▸ **YOUR TASK**: Report every line of the material that contains the string "when".
[Opening RECORDS SUPPLIED section]
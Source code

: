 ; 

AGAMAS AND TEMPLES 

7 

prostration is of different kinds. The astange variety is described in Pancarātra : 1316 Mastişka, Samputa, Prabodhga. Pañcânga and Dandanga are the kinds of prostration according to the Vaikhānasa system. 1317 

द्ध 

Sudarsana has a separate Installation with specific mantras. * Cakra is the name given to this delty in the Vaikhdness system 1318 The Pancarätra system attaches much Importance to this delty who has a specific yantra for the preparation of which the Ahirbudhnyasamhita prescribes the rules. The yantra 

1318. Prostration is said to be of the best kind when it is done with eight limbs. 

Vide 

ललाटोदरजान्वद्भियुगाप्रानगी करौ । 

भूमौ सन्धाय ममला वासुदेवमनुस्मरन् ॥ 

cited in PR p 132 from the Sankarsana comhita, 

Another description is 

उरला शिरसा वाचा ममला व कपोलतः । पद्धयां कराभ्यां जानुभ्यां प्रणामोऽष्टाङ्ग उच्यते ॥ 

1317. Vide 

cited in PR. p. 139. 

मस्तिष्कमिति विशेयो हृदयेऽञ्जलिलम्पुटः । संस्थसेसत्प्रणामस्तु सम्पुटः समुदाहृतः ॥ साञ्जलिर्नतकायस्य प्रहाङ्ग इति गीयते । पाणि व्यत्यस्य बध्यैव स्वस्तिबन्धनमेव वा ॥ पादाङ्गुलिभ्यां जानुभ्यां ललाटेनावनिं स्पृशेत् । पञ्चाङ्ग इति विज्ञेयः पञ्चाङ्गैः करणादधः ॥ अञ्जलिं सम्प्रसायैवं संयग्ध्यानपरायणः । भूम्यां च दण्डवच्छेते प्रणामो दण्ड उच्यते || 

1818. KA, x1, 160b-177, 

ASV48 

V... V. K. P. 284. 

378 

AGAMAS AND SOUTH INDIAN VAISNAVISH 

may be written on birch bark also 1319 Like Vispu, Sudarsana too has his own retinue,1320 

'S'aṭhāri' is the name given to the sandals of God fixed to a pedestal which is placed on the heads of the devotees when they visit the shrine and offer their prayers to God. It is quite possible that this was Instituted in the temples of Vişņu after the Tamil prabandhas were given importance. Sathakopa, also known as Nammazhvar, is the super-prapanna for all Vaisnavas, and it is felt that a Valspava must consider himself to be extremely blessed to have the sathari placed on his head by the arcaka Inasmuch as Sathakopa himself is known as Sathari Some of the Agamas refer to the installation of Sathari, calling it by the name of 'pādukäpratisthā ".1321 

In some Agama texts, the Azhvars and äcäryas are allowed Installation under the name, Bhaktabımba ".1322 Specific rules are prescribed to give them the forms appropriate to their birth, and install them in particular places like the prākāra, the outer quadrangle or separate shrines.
[Closing RECORDS SUPPLIED section]
[Opening RECORDS SUPPLIED section]
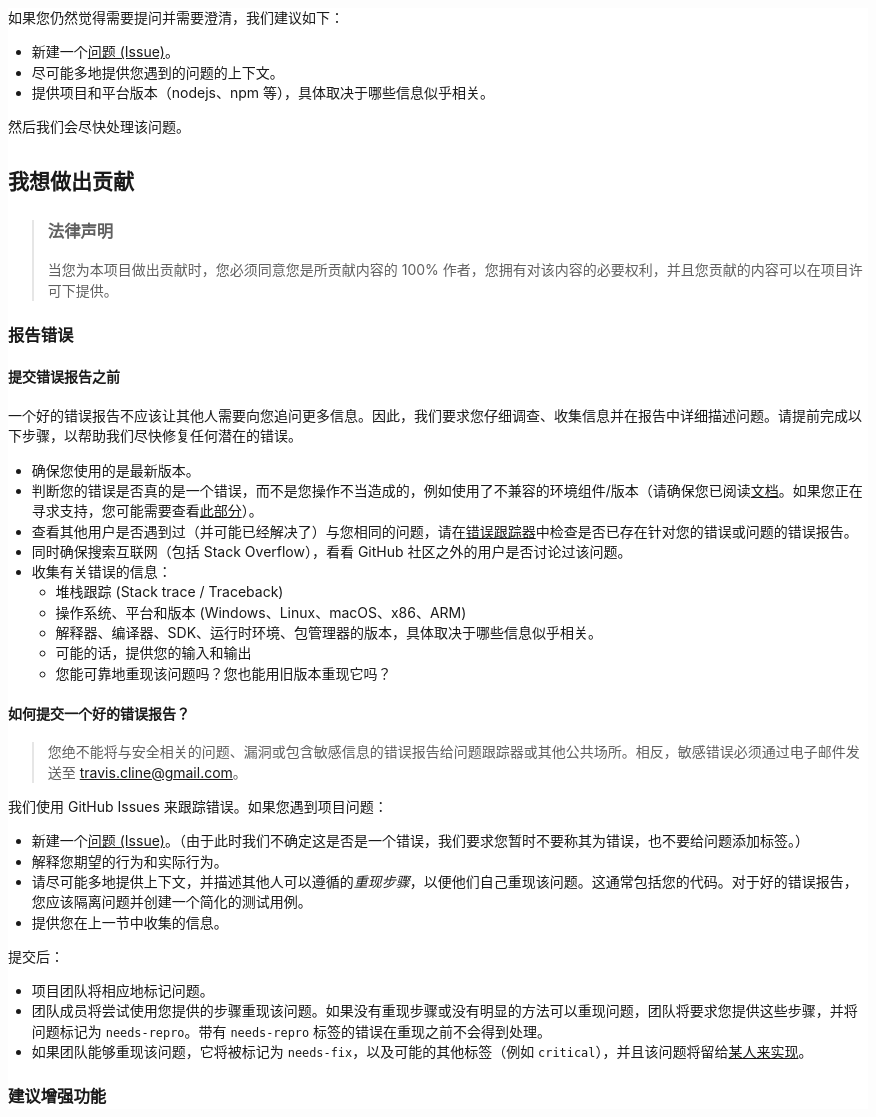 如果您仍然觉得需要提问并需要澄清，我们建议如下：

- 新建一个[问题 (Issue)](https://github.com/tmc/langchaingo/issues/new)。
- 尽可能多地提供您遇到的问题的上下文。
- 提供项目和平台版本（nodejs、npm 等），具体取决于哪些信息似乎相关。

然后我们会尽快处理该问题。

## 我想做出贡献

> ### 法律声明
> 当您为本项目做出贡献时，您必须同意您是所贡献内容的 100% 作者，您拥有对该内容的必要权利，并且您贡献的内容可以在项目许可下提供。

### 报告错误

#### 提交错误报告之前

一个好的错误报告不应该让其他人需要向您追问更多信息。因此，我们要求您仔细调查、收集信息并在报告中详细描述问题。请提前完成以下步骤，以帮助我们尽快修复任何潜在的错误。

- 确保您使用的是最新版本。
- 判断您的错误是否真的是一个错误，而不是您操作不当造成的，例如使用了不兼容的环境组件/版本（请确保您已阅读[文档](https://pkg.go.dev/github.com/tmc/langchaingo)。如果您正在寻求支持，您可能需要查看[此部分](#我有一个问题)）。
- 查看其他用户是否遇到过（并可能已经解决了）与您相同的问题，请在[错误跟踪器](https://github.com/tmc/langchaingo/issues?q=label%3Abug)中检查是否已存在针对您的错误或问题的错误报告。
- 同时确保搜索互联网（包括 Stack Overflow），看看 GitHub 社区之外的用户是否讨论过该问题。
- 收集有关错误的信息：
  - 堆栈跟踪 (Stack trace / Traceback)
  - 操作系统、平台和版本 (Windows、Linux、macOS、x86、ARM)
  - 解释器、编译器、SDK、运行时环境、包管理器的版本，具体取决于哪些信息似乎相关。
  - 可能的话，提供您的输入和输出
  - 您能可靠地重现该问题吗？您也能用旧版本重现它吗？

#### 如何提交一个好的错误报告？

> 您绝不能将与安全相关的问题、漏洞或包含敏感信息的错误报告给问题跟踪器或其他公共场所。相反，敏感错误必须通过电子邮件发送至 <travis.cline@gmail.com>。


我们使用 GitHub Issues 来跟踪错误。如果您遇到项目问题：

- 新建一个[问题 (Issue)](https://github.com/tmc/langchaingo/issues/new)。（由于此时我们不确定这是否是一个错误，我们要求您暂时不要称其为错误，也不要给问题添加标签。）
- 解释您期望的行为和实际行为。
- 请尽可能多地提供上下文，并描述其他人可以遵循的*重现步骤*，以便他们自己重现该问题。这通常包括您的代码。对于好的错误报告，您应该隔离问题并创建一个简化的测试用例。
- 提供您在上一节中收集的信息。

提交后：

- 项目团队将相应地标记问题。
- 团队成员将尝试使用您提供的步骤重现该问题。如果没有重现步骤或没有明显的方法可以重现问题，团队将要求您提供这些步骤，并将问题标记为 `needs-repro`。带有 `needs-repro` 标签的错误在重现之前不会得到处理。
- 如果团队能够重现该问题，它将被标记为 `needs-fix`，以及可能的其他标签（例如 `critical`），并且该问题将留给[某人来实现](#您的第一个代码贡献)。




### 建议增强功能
[Closing RECORDS SUPPLIED section]
▸ **RESPONSE TO THE TASK**:
1318. Prostration is said to be of the best kind when it is done with eight limbs. 
'S'aṭhāri' is the name given to the sandals of God fixed to a pedestal which is placed on the heads of the devotees when they visit the shrine and offer their prayers to God. It is quite possible that this was Instituted in the temples of Vişņu after the Tamil prabandhas were given importance. Sathakopa, also known as Nammazhvar, is the super-prapanna for all Vaisnavas, and it is felt that a Valspava must consider himself to be extremely blessed to have the sathari placed on his head by the arcaka Inasmuch as Sathakopa himself is known as Sathari Some of the Agamas refer to the installation of Sathari, calling it by the name of 'pādukäpratisthā ".1321 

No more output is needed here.